--- ACTIVITY ---
Search for the word "textbf" in the entries. Each line that holds it should be copied.
[Opening GIVEN RECORDS section]
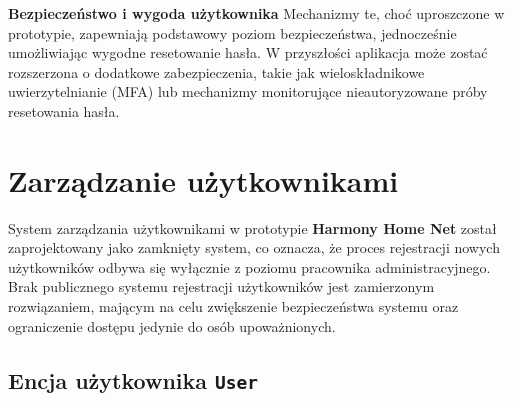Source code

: \noindent \textbf{Bezpieczeństwo i wygoda użytkownika}\newline 
Mechanizmy te, choć uproszczone w prototypie, zapewniają podstawowy poziom bezpieczeństwa, jednocześnie umożliwiając wygodne resetowanie hasła. W przyszłości aplikacja może zostać rozszerzona o dodatkowe zabezpieczenia, takie jak wieloskładnikowe uwierzytelnianie (MFA) lub mechanizmy monitorujące nieautoryzowane próby resetowania hasła.


\section{Zarządzanie użytkownikami}

System zarządzania użytkownikami w prototypie \textbf{Harmony Home Net} został zaprojektowany jako zamknięty system, co oznacza, że proces rejestracji nowych użytkowników odbywa się wyłącznie z poziomu pracownika administracyjnego. Brak publicznego systemu rejestracji użytkowników jest zamierzonym rozwiązaniem, mającym na celu zwiększenie bezpieczeństwa systemu oraz ograniczenie dostępu jedynie do osób upoważnionych. 

\subsection{Encja użytkownika \texttt{User}}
[Closing GIVEN RECORDS section]
--- OUTPUT FOR THIS TASK ---
: \noindent \textbf{Bezpieczeństwo i wygoda użytkownika}\newline 
System zarządzania użytkownikami w prototypie \textbf{Harmony Home Net} został zaprojektowany jako zamknięty system, co oznacza, że proces rejestracji nowych użytkowników odbywa się wyłącznie z poziomu pracownika administracyjnego. Brak publicznego systemu rejestracji użytkowników jest zamierzonym rozwiązaniem, mającym na celu zwiększenie bezpieczeństwa systemu oraz ograniczenie dostępu jedynie do osób upoważnionych. 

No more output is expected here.